Naming under-aspiring pupils resulted in their making less progress than pupils not named.
Further replication is needed, particularly since this is a result that is in line with other examples of well-meaning interventions yielding damage rather than better results (McCord, 1981; Dishion et al. 1999) Teachers’ time and efforts could be saved for other activities. Under-aspirers may do better if not bothered.

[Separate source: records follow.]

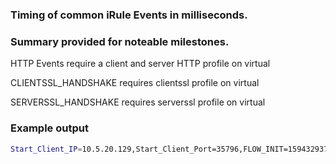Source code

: ### Timing of common iRule Events in milliseconds. 
### Summary provided for noteable milestones. 
 
 HTTP Events require a client and server HTTP profile on virtual
 
 CLIENTSSL_HANDSHAKE requires clientssl profile on virtual
 
 SERVERSSL_HANDSHAKE requires serverssl profile on virtual 
 
### Example output
```bash
Start_Client_IP=10.5.20.129,Start_Client_Port=35796,FLOW_INIT=1594329373297,CLIENT_ACCEPTED_START=1594329373297,CLIENT_ACCEPT_DONE=1594329373297,HTTP_REQUEST_START=1594329373297,HTTP_REQUEST_DONE=1594329373297,ASM_REQUEST_DONE=0,LB_SELECTED=1594329373297,LB_FAILED=0,LB_QUEUED=0,LB_POOL_MEMBER=10.5.5.20,LB_FAILED_IP=0,HTTP_REQUEST_SEND=1594329373297,HTTP_REQUEST_RELEASE=1594329373297,SERVER_CONNECTED=0,HTTP_RESPONSE_START=1594329373298,HTTP_RESPONSE_DONE=1594329373298,HTTP_RESPONSE_RELEASE=1594329373298,SERVER_CLOSED=0,CLIENT_CLOSED=1594329373299,Time_spent_in_Client_3WHS=0,Time_spent_in_All_Modules=0,Time_spent_in_Server_3WHS=-1594329373297,Total_Server_Lifetime=0,Total_Client_lifetime=2
```
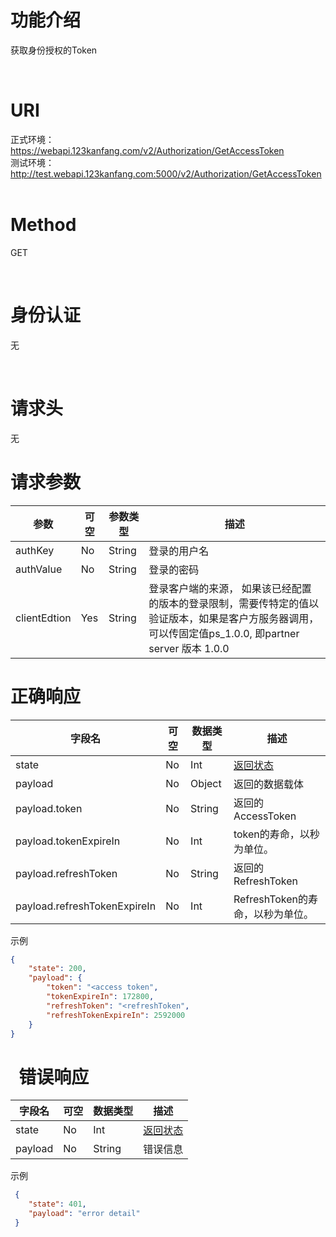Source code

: ﻿功能介绍
========

获取身份授权的Token

 

URI
===
正式环境：  
https://webapi.123kanfang.com/v2/Authorization/GetAccessToken  
测试环境：
http://test.webapi.123kanfang.com:5000/v2/Authorization/GetAccessToken
 

Method
======

GET

 

身份认证
========
无

 

请求头
======
无

请求参数
========

| 参数  | 可空 | 参数类型 | 描述     |
|-----------|----------|--------------|--------------|
| authKey   | No       | String       | 登录的用户名 |
| authValue | No       | String       | 登录的密码   |
| clientEdtion | Yes   | String       | 登录客户端的来源， 如果该已经配置的版本的登录限制，需要传特定的值以验证版本，如果是客户方服务器调用，可以传固定值ps_1.0.0, 即partner server 版本 1.0.0 |

正确响应
========

| 字段名                   | 可空 | 数据类型 | 描述  |
|-------|----------|------|-----|
| state                        | No       | Int          | [返回状态](../Agreement/APIResponseState.md) |
| payload                      | No       | Object       | 返回的数据载体 |
| payload.token                | No       | String       | 返回的AccessToken |
| payload.tokenExpireIn        | No       | Int          | token的寿命，以秒为单位。|
| payload.refreshToken         | No       | String       | 返回的RefreshToken  |
| payload.refreshTokenExpireIn | No       | Int          | RefreshToken的寿命，以秒为单位。|

示例
``` json
{
    "state": 200,
    "payload": {
        "token": "<access token",
        "tokenExpireIn": 172800,
        "refreshToken": "<refreshToken",
        "refreshTokenExpireIn": 2592000
    }
}
```
 
错误响应
========

| 字段名 | 可空 | 数据类型 | 描述  |
|------------|----------|--------------|-------|
| state      | No       | Int          | [返回状态](../Agreement/APIResponseState.md) |
| payload    | No       | String       | 错误信息 |

示例
``` json
 {
    "state": 401,
    "payload": "error detail"
 }
```
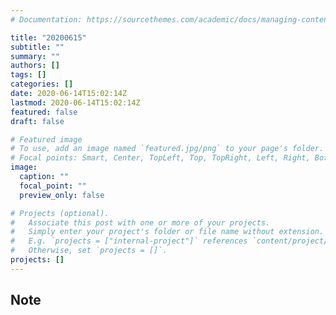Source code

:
 ```yaml
---
# Documentation: https://sourcethemes.com/academic/docs/managing-content/

title: "20200615"
subtitle: ""
summary: ""
authors: []
tags: []
categories: []
date: 2020-06-14T15:02:14Z
lastmod: 2020-06-14T15:02:14Z
featured: false
draft: false

# Featured image
# To use, add an image named `featured.jpg/png` to your page's folder.
# Focal points: Smart, Center, TopLeft, Top, TopRight, Left, Right, BottomLeft, Bottom, BottomRight.
image:
  caption: ""
  focal_point: ""
  preview_only: false

# Projects (optional).
#   Associate this post with one or more of your projects.
#   Simply enter your project's folder or file name without extension.
#   E.g. `projects = ["internal-project"]` references `content/project/deep-learning/index.md`.
#   Otherwise, set `projects = []`.
projects: []
---
```


## Note

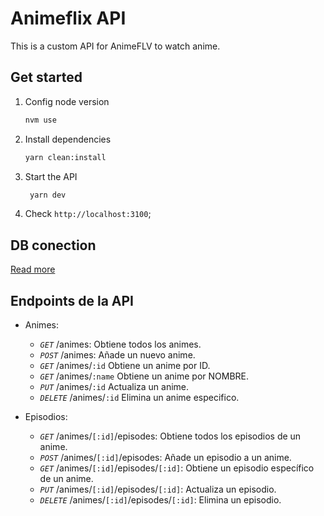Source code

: # Animeflix API

This is a custom API for AnimeFLV to watch anime.

## Get started

1. Config node version

   ```bash
   nvm use
   ```

2. Install dependencies

   ```bash
   yarn clean:install
   ```

3. Start the API

   ```bash
    yarn dev
   ```

4. Check `http://localhost:3100`;

## DB conection

[Read more](./docs/DB.md)

## Endpoints de la API

- Animes:

  - _`GET`_ /animes: Obtiene todos los animes.
  - _`POST`_ /animes: Añade un nuevo anime.
  - _`GET`_ /animes/`:id` Obtiene un anime por ID.
  - _`GET`_ /animes/`:name` Obtiene un anime por NOMBRE.
  - _`PUT`_ /animes/`:id` Actualiza un anime.
  - _`DELETE`_ /animes/`:id` Elimina un anime especifico.

- Episodios:

  - _`GET`_ /animes/`[:id]`/episodes: Obtiene todos los episodios de un anime.
  - _`POST`_ /animes/`[:id]`/episodes: Añade un episodio a un anime.
  - _`GET`_ /animes/`[:id]`/episodes/`[:id]`: Obtiene un episodio específico de un anime.
  - _`PUT`_ /animes/`[:id]`/episodes/`[:id]`: Actualiza un episodio.
  - _`DELETE`_ /animes/`[:id]`/episodes/`[:id]`: Elimina un episodio.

McCord, J., A thirty-year follow-up of treatment effects. American Psychologist, 1978. 33: p. 284-289.
Dishion, T.J., J. McCord, and F. Poulin, When Interventions Harm. American Psychologist, 1999. 54(9): p. 755-764.
McCord, J., Considerations of Some Effects of a Counseling Program, in New Directions in the Rehabilitation of Criminal Offenders, S.E. Martin, L.B. Sechrest, and R. Redner, Editors. 1981, National Academy Press: Washington DC. p. 393-405.